TASK GOAL — The answer must consist of every line from the data that holds the string "川普逆袭正式开始".

RECORDS PROVIDED —
*** Begin section ***

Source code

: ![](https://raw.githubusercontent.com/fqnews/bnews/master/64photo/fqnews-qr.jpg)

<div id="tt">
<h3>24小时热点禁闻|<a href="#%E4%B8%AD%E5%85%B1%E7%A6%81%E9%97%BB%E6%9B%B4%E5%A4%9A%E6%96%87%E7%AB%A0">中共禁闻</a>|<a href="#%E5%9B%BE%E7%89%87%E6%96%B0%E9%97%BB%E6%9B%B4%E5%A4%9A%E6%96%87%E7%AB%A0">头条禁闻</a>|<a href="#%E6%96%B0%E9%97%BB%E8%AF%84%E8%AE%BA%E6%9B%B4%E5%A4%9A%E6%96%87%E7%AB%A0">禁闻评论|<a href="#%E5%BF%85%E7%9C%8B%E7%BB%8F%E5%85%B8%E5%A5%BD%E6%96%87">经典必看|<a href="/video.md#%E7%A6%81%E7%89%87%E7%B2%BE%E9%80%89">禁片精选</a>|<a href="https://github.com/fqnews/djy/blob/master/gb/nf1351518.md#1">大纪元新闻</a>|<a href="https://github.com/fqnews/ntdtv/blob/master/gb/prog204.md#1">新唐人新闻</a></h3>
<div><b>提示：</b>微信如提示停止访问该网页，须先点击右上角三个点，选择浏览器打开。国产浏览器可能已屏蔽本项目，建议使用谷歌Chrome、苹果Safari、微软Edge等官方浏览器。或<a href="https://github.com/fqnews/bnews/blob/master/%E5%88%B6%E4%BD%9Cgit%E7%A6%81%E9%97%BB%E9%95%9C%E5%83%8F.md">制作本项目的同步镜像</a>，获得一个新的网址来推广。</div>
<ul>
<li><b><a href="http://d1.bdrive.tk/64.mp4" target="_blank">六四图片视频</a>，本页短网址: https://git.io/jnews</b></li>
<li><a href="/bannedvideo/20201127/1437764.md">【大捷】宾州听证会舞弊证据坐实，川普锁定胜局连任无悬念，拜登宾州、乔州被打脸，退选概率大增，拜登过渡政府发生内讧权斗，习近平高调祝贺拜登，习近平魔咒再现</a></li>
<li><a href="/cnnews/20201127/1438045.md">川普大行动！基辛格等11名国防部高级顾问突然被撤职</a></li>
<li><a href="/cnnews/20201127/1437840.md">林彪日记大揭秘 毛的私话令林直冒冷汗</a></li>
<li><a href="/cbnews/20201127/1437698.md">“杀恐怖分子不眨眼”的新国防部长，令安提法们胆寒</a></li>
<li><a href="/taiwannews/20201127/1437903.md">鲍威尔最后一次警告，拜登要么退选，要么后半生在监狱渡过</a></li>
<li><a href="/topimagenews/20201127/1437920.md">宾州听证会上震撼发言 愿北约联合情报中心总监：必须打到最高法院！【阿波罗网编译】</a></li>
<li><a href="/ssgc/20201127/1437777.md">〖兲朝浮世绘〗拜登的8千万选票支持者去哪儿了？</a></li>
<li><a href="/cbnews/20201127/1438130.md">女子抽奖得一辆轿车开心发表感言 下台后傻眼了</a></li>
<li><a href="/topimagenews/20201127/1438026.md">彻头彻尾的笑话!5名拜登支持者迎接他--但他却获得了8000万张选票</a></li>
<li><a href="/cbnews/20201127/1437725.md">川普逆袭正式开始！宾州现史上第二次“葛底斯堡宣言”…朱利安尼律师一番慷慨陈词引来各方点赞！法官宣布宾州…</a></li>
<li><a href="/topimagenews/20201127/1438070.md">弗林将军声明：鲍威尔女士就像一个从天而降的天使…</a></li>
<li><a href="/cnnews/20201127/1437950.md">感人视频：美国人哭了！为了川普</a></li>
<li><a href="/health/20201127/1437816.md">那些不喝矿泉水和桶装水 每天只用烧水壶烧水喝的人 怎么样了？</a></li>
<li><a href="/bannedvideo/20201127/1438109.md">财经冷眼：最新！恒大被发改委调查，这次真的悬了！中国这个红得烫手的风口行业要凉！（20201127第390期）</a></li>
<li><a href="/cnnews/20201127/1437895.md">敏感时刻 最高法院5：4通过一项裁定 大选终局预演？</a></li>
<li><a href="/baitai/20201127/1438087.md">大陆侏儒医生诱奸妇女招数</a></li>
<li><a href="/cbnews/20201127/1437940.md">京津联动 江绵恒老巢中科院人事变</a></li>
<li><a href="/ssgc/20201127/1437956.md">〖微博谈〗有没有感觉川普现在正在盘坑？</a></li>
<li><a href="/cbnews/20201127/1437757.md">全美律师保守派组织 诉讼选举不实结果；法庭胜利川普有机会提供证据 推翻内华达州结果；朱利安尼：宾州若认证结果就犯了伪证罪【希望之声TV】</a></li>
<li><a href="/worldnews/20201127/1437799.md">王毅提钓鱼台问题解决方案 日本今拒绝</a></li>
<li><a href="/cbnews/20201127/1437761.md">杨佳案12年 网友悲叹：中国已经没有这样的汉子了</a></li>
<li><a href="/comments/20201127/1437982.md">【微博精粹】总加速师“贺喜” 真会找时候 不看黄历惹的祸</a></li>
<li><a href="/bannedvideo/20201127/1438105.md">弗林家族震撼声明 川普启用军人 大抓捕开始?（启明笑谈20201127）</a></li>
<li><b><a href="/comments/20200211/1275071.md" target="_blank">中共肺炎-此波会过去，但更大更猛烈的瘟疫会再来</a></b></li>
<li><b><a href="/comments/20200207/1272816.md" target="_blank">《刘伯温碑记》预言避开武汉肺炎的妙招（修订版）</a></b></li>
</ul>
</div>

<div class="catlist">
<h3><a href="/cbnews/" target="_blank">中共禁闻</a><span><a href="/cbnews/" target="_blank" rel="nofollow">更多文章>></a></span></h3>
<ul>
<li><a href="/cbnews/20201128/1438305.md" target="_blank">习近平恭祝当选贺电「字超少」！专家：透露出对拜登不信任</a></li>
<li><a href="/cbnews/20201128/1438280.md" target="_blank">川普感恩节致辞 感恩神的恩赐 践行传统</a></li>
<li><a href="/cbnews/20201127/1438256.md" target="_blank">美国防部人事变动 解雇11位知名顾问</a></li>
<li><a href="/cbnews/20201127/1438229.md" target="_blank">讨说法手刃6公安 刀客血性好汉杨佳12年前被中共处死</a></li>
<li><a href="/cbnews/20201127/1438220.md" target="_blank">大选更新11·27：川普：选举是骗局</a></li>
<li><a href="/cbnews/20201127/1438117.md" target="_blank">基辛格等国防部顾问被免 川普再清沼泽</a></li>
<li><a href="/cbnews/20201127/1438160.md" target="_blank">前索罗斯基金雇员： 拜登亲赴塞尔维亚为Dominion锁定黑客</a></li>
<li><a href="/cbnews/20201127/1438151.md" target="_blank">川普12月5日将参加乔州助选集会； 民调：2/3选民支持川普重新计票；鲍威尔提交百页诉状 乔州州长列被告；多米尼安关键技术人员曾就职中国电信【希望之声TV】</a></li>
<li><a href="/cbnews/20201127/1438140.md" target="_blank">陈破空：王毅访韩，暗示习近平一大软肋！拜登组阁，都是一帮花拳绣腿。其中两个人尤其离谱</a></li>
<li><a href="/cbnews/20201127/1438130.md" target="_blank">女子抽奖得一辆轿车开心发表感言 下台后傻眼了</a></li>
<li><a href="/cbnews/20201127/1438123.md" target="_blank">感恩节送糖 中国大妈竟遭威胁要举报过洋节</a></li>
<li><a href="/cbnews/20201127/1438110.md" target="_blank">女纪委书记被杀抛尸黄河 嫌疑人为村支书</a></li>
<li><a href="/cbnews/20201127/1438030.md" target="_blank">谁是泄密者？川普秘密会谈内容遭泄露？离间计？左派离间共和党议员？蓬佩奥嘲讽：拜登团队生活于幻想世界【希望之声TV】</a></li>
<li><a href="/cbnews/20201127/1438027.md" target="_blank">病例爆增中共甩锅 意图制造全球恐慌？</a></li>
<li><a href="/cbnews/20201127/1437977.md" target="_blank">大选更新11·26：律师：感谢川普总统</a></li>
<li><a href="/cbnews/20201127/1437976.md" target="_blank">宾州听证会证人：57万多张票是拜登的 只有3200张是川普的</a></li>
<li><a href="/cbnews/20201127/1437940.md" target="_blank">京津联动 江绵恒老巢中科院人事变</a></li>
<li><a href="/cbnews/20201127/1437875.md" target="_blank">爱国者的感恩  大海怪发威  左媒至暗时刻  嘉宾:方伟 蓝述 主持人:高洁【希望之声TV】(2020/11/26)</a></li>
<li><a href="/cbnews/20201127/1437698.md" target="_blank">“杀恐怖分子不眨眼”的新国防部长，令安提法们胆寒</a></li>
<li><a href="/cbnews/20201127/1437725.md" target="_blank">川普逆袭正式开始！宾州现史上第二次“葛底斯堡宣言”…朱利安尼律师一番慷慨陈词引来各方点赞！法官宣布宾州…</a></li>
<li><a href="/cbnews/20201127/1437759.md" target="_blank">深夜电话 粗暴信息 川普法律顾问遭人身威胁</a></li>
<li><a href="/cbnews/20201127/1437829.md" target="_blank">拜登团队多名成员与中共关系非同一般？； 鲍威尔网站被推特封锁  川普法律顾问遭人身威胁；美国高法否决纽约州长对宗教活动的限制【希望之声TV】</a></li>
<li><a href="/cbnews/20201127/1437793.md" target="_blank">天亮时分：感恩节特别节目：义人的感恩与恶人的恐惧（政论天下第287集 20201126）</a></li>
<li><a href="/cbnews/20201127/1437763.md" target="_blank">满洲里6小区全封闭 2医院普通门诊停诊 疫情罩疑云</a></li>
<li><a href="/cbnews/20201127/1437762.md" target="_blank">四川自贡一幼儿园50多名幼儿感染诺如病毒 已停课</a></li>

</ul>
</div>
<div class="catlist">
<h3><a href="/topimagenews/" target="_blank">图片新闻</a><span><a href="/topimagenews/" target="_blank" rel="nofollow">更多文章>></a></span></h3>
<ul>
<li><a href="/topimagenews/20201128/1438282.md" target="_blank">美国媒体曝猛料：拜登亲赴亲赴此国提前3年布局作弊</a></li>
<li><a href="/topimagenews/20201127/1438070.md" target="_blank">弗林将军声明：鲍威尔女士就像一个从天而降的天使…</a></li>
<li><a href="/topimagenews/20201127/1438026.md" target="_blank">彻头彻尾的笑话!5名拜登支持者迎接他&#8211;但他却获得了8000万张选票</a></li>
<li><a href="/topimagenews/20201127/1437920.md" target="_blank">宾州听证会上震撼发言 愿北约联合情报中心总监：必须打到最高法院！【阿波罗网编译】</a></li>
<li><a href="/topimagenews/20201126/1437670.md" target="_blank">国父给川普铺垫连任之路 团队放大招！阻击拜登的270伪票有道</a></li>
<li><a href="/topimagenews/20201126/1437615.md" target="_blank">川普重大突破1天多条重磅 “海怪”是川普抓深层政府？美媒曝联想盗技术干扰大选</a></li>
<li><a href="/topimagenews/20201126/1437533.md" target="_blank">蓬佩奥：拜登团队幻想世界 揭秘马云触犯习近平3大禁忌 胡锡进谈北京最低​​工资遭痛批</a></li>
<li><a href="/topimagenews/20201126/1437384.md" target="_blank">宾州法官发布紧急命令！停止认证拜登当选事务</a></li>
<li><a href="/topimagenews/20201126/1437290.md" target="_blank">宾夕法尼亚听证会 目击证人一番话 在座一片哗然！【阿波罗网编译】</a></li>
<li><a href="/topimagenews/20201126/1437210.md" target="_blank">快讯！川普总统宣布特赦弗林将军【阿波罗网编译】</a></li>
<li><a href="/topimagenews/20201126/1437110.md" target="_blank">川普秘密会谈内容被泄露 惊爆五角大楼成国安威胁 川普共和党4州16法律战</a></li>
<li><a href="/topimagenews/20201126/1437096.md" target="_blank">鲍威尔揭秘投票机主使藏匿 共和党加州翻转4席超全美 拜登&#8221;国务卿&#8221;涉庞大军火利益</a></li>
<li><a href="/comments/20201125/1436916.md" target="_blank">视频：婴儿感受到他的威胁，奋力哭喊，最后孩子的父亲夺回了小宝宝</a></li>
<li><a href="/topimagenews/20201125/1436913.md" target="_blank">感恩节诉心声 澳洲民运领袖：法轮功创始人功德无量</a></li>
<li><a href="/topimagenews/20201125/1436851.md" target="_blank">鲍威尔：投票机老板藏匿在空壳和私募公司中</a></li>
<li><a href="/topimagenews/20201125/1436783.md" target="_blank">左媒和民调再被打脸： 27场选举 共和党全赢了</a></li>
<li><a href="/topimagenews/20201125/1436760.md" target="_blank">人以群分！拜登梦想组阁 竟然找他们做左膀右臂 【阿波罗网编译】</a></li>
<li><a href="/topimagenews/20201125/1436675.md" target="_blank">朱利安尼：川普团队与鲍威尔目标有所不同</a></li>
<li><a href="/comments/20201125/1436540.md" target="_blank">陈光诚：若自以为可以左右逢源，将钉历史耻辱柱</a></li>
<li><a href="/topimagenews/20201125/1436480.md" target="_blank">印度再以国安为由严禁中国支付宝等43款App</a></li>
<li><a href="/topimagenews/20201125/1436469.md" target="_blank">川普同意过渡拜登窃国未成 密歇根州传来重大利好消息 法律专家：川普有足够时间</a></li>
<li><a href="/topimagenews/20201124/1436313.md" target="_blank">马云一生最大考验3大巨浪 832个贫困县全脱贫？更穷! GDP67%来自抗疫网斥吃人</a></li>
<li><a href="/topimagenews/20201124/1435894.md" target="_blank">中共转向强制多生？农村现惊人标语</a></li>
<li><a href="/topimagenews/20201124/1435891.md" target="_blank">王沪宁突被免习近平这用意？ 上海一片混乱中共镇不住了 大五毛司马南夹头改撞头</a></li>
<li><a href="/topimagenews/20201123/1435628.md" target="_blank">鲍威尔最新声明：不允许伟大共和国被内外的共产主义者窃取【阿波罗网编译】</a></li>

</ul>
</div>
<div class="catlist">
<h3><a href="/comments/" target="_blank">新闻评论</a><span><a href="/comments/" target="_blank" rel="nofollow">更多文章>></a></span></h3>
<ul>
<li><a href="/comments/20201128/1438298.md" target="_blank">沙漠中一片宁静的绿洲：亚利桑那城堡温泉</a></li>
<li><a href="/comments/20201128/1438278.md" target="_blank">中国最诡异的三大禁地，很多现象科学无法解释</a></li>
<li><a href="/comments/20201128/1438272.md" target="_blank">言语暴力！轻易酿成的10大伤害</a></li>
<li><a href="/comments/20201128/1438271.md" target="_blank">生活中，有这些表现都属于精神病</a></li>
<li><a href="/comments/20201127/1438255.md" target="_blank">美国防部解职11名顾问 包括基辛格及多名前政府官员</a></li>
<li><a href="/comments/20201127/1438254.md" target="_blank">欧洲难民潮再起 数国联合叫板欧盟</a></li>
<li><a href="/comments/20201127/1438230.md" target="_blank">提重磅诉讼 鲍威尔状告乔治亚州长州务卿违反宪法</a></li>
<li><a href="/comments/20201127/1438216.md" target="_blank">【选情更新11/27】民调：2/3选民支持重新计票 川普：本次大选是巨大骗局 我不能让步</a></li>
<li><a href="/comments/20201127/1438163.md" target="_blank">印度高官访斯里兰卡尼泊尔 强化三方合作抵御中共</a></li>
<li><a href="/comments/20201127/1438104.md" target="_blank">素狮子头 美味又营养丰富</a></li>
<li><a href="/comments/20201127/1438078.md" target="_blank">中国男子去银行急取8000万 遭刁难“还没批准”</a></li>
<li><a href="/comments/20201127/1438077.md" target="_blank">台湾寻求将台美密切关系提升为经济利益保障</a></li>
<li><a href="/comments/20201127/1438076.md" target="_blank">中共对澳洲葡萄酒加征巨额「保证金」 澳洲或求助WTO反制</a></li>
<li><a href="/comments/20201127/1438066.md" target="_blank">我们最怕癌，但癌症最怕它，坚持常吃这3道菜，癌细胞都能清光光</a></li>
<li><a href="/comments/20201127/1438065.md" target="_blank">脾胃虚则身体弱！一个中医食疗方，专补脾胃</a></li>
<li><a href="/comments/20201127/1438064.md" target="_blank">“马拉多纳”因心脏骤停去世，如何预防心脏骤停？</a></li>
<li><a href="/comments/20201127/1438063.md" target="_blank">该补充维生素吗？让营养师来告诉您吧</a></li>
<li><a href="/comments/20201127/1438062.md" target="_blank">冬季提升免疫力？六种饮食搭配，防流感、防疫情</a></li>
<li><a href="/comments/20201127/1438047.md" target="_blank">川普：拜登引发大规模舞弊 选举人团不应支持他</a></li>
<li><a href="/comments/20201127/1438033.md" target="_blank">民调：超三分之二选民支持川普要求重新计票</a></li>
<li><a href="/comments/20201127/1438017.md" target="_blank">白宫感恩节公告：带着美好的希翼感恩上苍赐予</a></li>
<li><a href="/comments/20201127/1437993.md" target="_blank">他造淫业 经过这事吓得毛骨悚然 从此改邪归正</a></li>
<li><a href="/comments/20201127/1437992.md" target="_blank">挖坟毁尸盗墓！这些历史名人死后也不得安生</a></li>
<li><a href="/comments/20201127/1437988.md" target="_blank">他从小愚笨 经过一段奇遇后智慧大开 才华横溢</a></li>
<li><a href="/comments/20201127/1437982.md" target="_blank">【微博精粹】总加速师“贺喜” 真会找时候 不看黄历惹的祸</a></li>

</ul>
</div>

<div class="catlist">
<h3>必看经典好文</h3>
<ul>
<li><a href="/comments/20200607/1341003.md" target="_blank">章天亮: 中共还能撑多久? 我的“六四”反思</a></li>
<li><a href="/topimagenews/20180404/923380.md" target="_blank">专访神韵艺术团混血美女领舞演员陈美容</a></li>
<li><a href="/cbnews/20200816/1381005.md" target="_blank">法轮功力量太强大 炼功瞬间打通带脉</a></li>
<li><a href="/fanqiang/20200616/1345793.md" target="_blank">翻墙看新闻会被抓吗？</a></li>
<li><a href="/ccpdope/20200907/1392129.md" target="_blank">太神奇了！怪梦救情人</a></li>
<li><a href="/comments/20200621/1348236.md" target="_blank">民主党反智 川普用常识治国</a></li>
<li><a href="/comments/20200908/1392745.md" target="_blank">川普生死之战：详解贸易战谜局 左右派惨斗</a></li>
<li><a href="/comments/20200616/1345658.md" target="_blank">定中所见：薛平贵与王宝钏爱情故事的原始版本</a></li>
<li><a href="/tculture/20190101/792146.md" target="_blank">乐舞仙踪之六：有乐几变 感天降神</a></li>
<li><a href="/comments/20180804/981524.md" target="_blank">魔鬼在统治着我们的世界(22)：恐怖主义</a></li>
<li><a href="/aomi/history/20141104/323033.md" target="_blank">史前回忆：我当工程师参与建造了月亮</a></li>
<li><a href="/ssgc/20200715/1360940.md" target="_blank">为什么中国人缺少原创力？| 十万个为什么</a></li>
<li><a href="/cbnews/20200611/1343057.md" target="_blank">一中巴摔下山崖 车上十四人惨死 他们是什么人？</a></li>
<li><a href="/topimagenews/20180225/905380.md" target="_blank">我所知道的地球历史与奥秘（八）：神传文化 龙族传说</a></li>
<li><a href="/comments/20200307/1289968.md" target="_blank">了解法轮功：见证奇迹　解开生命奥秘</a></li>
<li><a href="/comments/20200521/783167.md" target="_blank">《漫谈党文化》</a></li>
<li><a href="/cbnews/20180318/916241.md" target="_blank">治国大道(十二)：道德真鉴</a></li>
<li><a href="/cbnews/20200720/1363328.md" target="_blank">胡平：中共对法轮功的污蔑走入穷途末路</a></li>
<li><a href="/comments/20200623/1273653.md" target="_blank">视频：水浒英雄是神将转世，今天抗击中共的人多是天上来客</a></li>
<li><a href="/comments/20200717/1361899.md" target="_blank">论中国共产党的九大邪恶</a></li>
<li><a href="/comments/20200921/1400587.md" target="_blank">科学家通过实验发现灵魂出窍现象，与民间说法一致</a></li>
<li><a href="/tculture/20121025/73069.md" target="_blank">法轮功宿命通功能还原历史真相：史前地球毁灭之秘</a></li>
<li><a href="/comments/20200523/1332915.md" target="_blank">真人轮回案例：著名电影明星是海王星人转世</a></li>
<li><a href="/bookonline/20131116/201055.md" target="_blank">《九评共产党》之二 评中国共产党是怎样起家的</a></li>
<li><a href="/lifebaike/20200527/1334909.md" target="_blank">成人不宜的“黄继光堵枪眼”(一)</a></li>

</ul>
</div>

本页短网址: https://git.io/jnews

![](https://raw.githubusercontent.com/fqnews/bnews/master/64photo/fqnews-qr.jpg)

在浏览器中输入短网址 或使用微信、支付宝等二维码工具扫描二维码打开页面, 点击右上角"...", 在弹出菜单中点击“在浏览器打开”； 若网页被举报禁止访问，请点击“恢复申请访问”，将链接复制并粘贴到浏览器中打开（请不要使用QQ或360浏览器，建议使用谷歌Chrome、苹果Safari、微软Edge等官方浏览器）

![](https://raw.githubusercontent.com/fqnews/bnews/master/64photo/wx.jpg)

*** End section ***

COMPLETED EXERCISE —
<li><a href="/cbnews/20201127/1437725.md">川普逆袭正式开始！宾州现史上第二次“葛底斯堡宣言”…朱利安尼律师一番慷慨陈词引来各方点赞！法官宣布宾州…</a></li>
<li><a href="/cbnews/20201127/1437725.md" target="_blank">川普逆袭正式开始！宾州现史上第二次“葛底斯堡宣言”…朱利安尼律师一番慷慨陈词引来各方点赞！法官宣布宾州…</a></li>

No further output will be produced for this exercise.